Great! On that, we are in agreement. To make that work, I believe that we need to do a better job of understanding what contributing is like for external developers and make sure that our onboarding and developer experience makes things easy rather than being a hurdle to overcome.

jsquire commented 3 years ago

The non-AAD parts of the EH setup could (and should) be replaced with Test-Resources (assuming they can be deployed permanently).... they didn't exist when we wrote the EH script and there hasn't been justification to spend the time changing something that works and is a one-time setup.

Self correction; I just was made aware that Test-Resources has been enhanced to create the service principal now. (that's new from the last I looked)

I would agree that this obviates the EH-specific script.

pakrym commented 3 years ago

The rest of the comparison isn't apples-to-apples; the Event Hubs steps are a one-time setup

It is a one-time setup for all other libraries as well.

Because the live tests are an integral part of the development loop and having an RG that disappears periodically is an impediment that isn't necessary.

It is an integral part of any library development. There is a very limited set of changes you can make without having to run live even in HTTP libraries.

Again, the primary difference to take into account is that Event Hubs requires the management SDK to manage the ephemeral resources.

I'm in agreement that some resources would need to be created per test/test run it is true for other services and definitely true for eventhubs.
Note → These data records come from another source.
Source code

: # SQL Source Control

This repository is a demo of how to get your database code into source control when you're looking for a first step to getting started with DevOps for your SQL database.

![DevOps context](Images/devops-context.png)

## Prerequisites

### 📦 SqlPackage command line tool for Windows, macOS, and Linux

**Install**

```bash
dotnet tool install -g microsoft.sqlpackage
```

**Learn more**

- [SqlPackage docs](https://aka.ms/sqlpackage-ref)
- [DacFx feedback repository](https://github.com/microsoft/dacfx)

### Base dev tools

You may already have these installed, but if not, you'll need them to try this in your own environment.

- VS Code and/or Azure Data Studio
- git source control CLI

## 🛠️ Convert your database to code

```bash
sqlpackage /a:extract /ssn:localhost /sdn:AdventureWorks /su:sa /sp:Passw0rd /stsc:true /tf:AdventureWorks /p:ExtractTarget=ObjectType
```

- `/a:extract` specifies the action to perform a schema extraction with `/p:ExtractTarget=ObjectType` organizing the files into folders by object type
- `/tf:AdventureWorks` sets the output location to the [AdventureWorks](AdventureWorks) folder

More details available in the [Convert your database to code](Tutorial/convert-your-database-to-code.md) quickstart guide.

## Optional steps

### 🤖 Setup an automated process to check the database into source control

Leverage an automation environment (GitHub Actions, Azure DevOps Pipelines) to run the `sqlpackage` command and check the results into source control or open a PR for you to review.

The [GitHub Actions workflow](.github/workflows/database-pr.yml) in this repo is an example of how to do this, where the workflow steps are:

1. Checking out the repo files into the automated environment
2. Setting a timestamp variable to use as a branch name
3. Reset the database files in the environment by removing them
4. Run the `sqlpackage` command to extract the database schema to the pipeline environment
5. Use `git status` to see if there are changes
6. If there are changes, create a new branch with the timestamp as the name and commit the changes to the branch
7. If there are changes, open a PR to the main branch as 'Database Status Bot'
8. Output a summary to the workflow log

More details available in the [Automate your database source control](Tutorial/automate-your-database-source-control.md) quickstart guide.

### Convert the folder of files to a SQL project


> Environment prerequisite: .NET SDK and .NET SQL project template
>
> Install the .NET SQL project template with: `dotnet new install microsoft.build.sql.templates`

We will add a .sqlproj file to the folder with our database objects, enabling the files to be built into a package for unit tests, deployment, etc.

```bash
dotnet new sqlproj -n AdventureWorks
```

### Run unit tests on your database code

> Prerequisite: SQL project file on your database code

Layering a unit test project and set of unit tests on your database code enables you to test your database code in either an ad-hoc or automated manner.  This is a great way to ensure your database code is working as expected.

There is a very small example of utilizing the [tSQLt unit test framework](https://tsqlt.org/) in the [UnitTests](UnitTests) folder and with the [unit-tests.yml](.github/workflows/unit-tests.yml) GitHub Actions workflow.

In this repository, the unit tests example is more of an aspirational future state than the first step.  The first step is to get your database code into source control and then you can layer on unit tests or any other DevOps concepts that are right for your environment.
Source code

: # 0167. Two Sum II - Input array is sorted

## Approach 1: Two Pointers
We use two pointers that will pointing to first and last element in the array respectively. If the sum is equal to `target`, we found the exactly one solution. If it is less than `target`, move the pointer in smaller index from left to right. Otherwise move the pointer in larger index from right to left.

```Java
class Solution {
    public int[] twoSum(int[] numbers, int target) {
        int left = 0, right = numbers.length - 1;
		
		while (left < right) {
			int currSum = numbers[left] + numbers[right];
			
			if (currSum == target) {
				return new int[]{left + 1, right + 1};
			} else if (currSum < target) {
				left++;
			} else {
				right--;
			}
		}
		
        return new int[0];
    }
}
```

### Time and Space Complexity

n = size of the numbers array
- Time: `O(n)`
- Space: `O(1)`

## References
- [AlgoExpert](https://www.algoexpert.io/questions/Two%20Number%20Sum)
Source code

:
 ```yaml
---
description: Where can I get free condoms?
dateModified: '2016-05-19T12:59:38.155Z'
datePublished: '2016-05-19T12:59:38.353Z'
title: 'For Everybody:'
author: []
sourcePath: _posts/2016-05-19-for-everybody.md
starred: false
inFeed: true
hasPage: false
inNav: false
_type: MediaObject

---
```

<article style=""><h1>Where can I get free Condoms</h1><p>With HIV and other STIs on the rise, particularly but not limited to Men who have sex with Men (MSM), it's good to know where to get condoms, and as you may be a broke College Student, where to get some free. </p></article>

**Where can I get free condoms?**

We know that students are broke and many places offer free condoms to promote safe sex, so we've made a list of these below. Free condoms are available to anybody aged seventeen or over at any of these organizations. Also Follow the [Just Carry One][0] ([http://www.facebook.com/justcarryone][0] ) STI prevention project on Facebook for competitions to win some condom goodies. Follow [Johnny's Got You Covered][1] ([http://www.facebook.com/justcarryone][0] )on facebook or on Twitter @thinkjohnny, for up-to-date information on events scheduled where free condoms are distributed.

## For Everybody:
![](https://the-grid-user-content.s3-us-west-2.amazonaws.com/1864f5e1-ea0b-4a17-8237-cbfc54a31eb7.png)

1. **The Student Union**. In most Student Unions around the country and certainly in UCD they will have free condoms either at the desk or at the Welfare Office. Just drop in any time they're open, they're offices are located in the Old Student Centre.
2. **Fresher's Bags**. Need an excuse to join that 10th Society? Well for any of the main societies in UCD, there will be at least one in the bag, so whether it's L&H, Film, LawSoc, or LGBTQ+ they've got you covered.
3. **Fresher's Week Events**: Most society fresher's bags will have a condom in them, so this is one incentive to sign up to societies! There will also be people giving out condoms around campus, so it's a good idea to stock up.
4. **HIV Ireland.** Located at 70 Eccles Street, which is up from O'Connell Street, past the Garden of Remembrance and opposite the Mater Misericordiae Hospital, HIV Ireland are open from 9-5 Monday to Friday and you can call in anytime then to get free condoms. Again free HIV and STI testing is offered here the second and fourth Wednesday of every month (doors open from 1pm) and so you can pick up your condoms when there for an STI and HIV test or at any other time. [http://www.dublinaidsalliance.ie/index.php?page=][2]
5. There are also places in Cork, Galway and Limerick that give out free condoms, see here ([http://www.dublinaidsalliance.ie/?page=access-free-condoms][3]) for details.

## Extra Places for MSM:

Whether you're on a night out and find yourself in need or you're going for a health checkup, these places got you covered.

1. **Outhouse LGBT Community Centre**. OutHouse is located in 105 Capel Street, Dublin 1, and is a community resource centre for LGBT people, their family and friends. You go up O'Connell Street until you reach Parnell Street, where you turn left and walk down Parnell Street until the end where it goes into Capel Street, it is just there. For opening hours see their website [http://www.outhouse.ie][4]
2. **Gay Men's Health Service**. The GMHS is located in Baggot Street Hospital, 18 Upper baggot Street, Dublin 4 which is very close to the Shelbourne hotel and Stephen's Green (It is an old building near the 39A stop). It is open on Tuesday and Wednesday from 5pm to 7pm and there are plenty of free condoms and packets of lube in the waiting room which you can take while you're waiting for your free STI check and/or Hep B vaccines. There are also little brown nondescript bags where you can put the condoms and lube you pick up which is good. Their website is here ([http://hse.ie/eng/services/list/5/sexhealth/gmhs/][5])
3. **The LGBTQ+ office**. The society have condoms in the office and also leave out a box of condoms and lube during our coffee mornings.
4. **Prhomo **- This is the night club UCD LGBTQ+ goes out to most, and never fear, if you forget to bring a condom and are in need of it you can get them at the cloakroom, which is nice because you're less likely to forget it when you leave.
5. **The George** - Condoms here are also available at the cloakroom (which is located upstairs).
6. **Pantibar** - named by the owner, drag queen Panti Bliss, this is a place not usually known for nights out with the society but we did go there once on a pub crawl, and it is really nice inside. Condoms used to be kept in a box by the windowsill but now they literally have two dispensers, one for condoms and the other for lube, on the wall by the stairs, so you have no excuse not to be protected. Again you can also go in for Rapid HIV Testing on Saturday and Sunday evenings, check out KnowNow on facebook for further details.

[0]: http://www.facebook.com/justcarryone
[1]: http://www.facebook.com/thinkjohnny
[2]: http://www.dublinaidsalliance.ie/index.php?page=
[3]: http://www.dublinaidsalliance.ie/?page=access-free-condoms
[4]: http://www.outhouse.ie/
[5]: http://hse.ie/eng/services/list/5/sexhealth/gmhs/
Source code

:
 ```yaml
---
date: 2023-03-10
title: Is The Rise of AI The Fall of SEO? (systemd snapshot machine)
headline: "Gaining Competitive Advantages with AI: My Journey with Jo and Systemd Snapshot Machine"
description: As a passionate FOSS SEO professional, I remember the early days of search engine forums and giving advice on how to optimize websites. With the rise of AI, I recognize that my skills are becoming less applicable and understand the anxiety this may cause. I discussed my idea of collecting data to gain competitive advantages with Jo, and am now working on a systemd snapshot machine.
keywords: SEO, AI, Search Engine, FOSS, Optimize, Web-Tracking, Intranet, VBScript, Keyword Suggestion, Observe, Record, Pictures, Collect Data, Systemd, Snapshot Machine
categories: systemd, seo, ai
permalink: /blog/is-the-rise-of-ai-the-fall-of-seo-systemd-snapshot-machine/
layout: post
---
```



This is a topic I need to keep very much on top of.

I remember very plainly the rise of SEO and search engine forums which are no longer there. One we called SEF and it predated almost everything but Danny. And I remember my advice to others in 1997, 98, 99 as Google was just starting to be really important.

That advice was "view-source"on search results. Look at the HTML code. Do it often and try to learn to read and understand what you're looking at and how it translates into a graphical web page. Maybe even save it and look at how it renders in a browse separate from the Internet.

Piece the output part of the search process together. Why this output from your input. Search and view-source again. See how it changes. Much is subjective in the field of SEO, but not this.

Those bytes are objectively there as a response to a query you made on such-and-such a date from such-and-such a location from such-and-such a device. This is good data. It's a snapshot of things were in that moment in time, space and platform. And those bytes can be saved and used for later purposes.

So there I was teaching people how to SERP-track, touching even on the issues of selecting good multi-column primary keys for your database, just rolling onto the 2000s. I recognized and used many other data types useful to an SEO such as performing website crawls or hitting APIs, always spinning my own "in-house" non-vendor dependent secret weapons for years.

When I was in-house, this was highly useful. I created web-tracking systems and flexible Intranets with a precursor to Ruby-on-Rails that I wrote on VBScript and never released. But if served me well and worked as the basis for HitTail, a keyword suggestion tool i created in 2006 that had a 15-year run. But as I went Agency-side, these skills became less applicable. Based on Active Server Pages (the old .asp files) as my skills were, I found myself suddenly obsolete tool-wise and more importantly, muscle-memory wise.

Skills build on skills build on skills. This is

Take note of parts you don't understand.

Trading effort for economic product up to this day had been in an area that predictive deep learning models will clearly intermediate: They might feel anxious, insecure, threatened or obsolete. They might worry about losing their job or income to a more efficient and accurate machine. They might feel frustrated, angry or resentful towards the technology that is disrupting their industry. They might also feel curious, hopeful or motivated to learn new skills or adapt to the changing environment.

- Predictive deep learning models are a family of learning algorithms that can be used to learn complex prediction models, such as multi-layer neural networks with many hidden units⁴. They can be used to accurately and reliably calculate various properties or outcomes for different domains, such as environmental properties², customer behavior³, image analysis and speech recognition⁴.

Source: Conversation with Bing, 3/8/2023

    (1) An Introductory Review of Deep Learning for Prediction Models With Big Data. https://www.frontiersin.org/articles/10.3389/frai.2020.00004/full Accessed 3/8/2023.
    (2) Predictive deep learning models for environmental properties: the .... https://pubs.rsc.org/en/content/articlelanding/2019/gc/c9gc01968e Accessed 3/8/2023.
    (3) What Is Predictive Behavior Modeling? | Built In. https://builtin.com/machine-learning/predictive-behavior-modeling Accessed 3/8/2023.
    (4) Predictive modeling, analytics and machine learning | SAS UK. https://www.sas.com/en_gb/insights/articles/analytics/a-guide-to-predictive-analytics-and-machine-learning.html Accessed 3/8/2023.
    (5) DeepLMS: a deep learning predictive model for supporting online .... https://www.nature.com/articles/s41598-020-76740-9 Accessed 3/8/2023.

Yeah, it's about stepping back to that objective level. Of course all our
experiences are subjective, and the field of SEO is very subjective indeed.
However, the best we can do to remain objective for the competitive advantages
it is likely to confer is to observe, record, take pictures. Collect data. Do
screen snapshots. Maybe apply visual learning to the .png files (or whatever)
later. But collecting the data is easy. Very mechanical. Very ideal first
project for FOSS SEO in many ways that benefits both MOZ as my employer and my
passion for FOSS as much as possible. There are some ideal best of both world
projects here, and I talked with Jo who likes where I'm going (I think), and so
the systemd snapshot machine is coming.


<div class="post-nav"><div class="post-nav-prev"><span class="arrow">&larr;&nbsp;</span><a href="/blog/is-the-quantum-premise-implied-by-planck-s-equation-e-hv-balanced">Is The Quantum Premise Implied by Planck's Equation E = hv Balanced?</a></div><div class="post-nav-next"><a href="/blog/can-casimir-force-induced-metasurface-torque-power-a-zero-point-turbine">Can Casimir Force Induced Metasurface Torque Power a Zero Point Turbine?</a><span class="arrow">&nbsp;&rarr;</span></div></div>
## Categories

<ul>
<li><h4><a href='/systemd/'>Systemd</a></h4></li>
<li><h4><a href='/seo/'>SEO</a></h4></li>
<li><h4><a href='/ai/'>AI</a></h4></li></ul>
What I'm trying to say is let's have as few custom features as possible and drive improvement across the board for the shared functionality.

To make that work, I believe that we need to do a better job of understanding what contributing is like for external developers and make sure that our onboarding and developer experience makes things easy rather than being a hurdle to overcome.

We are constantly doing this and improving the current experience. That's why Test-Resources doesn't require any additional parameters, supports bicep, doesn't require VS restart etc. If you have any specific features on your mind please file them here or at https://github.com/Azure/azure-sdk-tools

JoshLove-msft commented 3 years ago

Service Bus is mostly standard at this point. The one thing we still need to do is update to use the ServiceBusAdministrationClient rather than the ARM client for creating queues/topics/subscriptions.

jsquire commented 3 years ago

I'm going to descope Event Hubs from this issue in favor of the set of issues that we agreed on; that'll give me better context and detail so that the action needed is actionable. Those will get written up later this week when I start laying out the next month's milestone.

I'll leave it to @JoshLove-msft's discretion whether he wants to continue tracking Service Bus tasks here.

pakrym commented 3 years ago

It would be great if we can get to a point where we don't need ServiceBusTestEnvironment.Instance anymore

jsquire commented 2 years ago

This as been completed; both Event Hubs and Service Bus are using the standard Test Resources infrastructure.